Danimarca I socialdemocratici sono il primo partito con il 22,9%, davanti ai centristi, che hanno il 20,5%, e all’estrema destra, con il 13,2%.

 

Spagna Il Psoe prende circa il 28% delle preferenze, che significa 18 eurodeputati a Strasburgo. Il Pp, al contrario, vede nero, con il 17%. Vox, l’ultradestra nazionalista, va al di sotto delle aspettative, arrivando fino all’8% rispetto al 10% delle politiche. Ma otterrà 4-5 seggi a Strasburgo.

 

Portogallo Con il 32,45 il partito socialista del premier Antonio Costa vince le elezioni europee, rilanciando la sua candidatura alla presidenza della Commissione.
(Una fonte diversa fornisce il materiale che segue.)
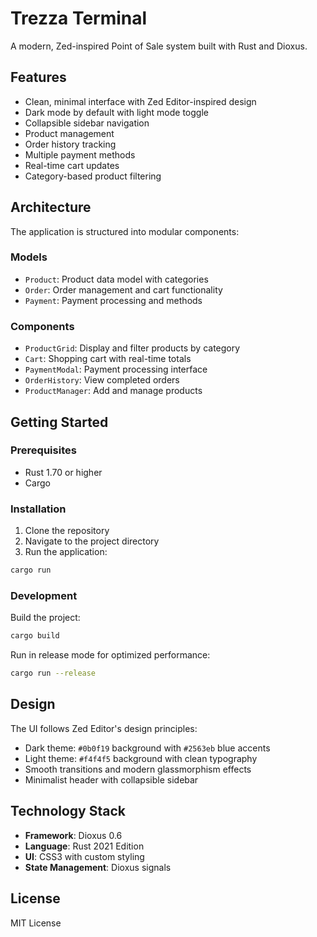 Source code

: # Trezza Terminal

A modern, Zed-inspired Point of Sale system built with Rust and Dioxus.

## Features

- Clean, minimal interface with Zed Editor-inspired design
- Dark mode by default with light mode toggle
- Collapsible sidebar navigation
- Product management
- Order history tracking
- Multiple payment methods
- Real-time cart updates
- Category-based product filtering

## Architecture

The application is structured into modular components:

### Models
- `Product`: Product data model with categories
- `Order`: Order management and cart functionality
- `Payment`: Payment processing and methods

### Components
- `ProductGrid`: Display and filter products by category
- `Cart`: Shopping cart with real-time totals
- `PaymentModal`: Payment processing interface
- `OrderHistory`: View completed orders
- `ProductManager`: Add and manage products

## Getting Started

### Prerequisites

- Rust 1.70 or higher
- Cargo

### Installation

1. Clone the repository
2. Navigate to the project directory
3. Run the application:

```bash
cargo run
```

### Development

Build the project:
```bash
cargo build
```

Run in release mode for optimized performance:
```bash
cargo run --release
```

## Design

The UI follows Zed Editor's design principles:
- Dark theme: `#0b0f19` background with `#2563eb` blue accents
- Light theme: `#f4f4f5` background with clean typography
- Smooth transitions and modern glassmorphism effects
- Minimalist header with collapsible sidebar

## Technology Stack

- **Framework**: Dioxus 0.6
- **Language**: Rust 2021 Edition
- **UI**: CSS3 with custom styling
- **State Management**: Dioxus signals

## License

MIT License
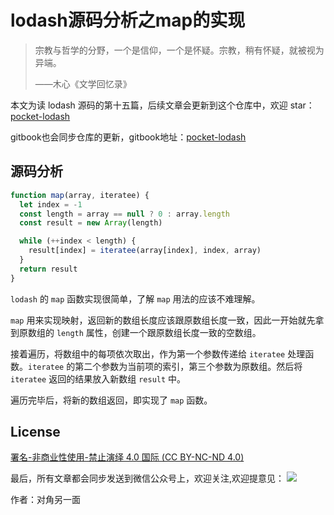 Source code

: # lodash源码分析之map的实现

> 宗教与哲学的分野，一个是信仰，一个是怀疑。宗教，稍有怀疑，就被视为异端。
>
> ——木心《文学回忆录》

本文为读 lodash 源码的第十五篇，后续文章会更新到这个仓库中，欢迎 star：[pocket-lodash](https://github.com/yeyuqiudeng/pocket-lodash)

gitbook也会同步仓库的更新，gitbook地址：[pocket-lodash](https://www.gitbook.com/book/yeyuqiudeng/pocket-lodash/details)

## 源码分析

```javascript
function map(array, iteratee) {
  let index = -1
  const length = array == null ? 0 : array.length
  const result = new Array(length)

  while (++index < length) {
    result[index] = iteratee(array[index], index, array)
  }
  return result
}
```

`lodash` 的 `map` 函数实现很简单，了解 `map` 用法的应该不难理解。

`map` 用来实现映射，返回新的数组长度应该跟原数组长度一致，因此一开始就先拿到原数组的 `length` 属性，创建一个跟原数组长度一致的空数组。

接着遍历，将数组中的每项依次取出，作为第一个参数传递给 `iteratee` 处理函数。`iteratee` 的第二个参数为当前项的索引，第三个参数为原数组。然后将 `iteratee` 返回的结果放入新数组 `result` 中。

遍历完毕后，将新的数组返回，即实现了 `map` 函数。

## License

[署名-非商业性使用-禁止演绎 4.0 国际 (CC BY-NC-ND 4.0)](http://creativecommons.org/licenses/by-nc-nd/4.0/)

最后，所有文章都会同步发送到微信公众号上，欢迎关注,欢迎提意见：  ![](https://raw.githubusercontent.com/yeyuqiudeng/resource/master/images/qrcode_front-end-article.jpg) 

作者：对角另一面
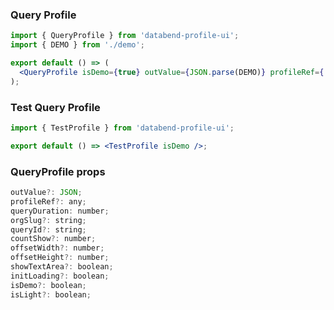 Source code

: ### Query Profile

```jsx
import { QueryProfile } from 'databend-profile-ui';
import { DEMO } from './demo';

export default () => (
  <QueryProfile isDemo={true} outValue={JSON.parse(DEMO)} profileRef={'body'} />
);
```

### Test Query Profile

```jsx
import { TestProfile } from 'databend-profile-ui';

export default () => <TestProfile isDemo />;
```

### QueryProfile props

```javascript
outValue?: JSON;
profileRef?: any;
queryDuration: number;
orgSlug?: string;
queryId?: string;
countShow?: number;
offsetWidth?: number;
offsetHeight?: number;
showTextArea?: boolean;
initLoading?: boolean;
isDemo?: boolean;
isLight?: boolean;

```

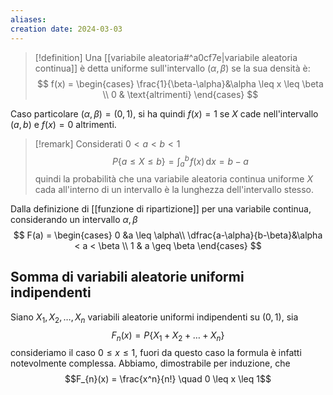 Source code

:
 ```yaml
---
aliases: 
creation date: 2024-03-03
---
```


>[!definition]
>Una [[variabile aleatoria#^a0cf7e|variabile aleatoria continua]] è detta uniforme sull'intervallo $(\alpha, \beta)$ se la sua densità è:
>$$ f(x) = \begin{cases}
\frac{1}{\beta-\alpha}&\alpha \leq x \leq \beta \\
0 & \text{altrimenti}
\end{cases} $$

Caso particolare $(\alpha, \beta) = (0,1)$, si ha quindi $f(x) = 1$ se $X$ cade nell'intervallo $(a,b)$ e $f(x)=0$ altrimenti.

>[!remark]
>Considerati $0 < a < b < 1$
>$$ P\{ a \leq X \leq b \} =   \int _{a}^b \!f(x) \, \mathrm{d}x = b - a$$
> quindi la probabilità che una variabile aleatoria continua uniforme $X$ cada all'interno di un intervallo è la lunghezza dell'intervallo stesso.

Dalla definizione di [[funzione di ripartizione]] per una variabile continua, considerando un intervallo $\alpha, \beta$
$$ F(a) = \begin{cases}
0  &a \leq \alpha\\
\dfrac{a-\alpha}{b-\beta}&\alpha < a < \beta \\
1 & a \geq \beta
\end{cases} $$

## Somma di variabili aleatorie uniformi indipendenti

Siano  $X_{1},X_{2},\dots,X_{n}$ variabili aleatorie uniformi indipendenti su $(0,1)$, sia $$F_{n}(x) = P\{ X_{1} + X_{2} + \dots + X_{n} \}$$
consideriamo il caso $0 \leq x \leq 1$, fuori da questo caso la formula è infatti notevolmente complessa.
Abbiamo, dimostrabile per induzione, che 
$$F_{n}(x) = \frac{x^n}{n!} \quad 0 \leq x \leq 1$$ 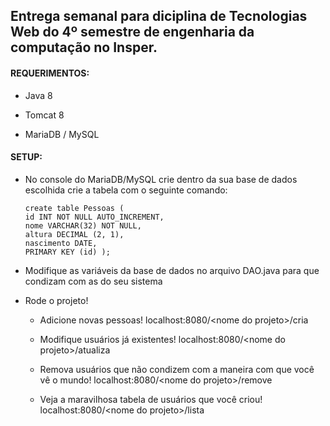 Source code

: ## Entrega semanal para diciplina de Tecnologias Web do 4º semestre de engenharia da computação no Insper.

#### REQUERIMENTOS:

* Java 8

* Tomcat 8

* MariaDB / MySQL

#### SETUP:

* No console do MariaDB/MySQL crie dentro da sua base de dados escolhida crie a tabela com o seguinte comando:
    ```
    create table Pessoas (
    id INT NOT NULL AUTO_INCREMENT,
    nome VARCHAR(32) NOT NULL,
    altura DECIMAL (2, 1),
    nascimento DATE,
    PRIMARY KEY (id) );
    ```

* Modifique as variáveis da base de dados no arquivo DAO.java para que condizam com as do seu sistema

* Rode o projeto!
  - Adicione novas pessoas!
    localhost:8080/\<nome do projeto>/cria

  - Modifique usuários já existentes!
    localhost:8080/\<nome do projeto>/atualiza

  - Remova usuários que não condizem com a maneira com que você vê o mundo!
    localhost:8080/\<nome do projeto>/remove

  - Veja a maravilhosa tabela de usuários que você criou!
    localhost:8080/\<nome do projeto>/lista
Il partito socialdemocratico si ferma al 22,9%, il Blocco di Sinistra al 10, 25%.

 

Grecia Il principale partito di opposizione Nea Dimokatia di Kyriakos Mitsotakis, che fa capo alla famiglia del Ppe è in testa con il 34%. Syriza di Alexis Tsipras, resta al secondo posto col 27%. Tanto che il premier annuncia nuove elezioni.

 

Gran Bretagna Paradosso: il nuovo Brexit Party di Nigel Farage trionfa con il 32%. I LibDem filo-Ue secondi al 19%, il Labour in calo al 16%, i Verdi (2 punti in più) all’11%, e i Tory crollano all’8%.

Riace, Lucano torna per votare

Ha dovuto avvertire i carabinieri prima di entrare a Riace per votare. Mimmo Lucano lo ha fatto ieri alle 11. Dopo 15 anni alla guida del piccolo Comune, il sindaco “sospeso” si è candidato a consigliere nella lista “Il cielo sopra Riace” guidata da Maria Spanò. Ancora sottoposto al divieto di dimora a causa dell’inchiesta sull’utilizzo dei fondi per l’accoglienza, Lucano è stato autorizzato dal Tribunale a recarsi a Riace per votare, come già era successo per il comizio di chiusura della campagna elettorale, venerdì. Prima un caffè al volo nel bar del borgo, poi al seggio e infine un passaggio a casa per salutare l’anziano padre (92 anni) che non vede da mesi. “Speriamo vada bene”. Nessuna previsione sull’esito delle elezioni. Per vincere, la lista di Lucano deve prendere un voto in più delle due rivali.

In mente sempre il progetto di far ripartire l’accoglienza dei migranti spazzata via dall’inchiesta che ha portato al suo rinvio a giudizio e dal ministero dell’Interno che ha bloccato i fondi con un provvedimento poi annullato dal Tar. “Riace può tornare a essere un modello – dice Lucano – anche se non vinciamo le elezioni. Le politiche dell’accoglienza sono state stravolte da questo governo e il mio auspicio è che presto non ci sia più”.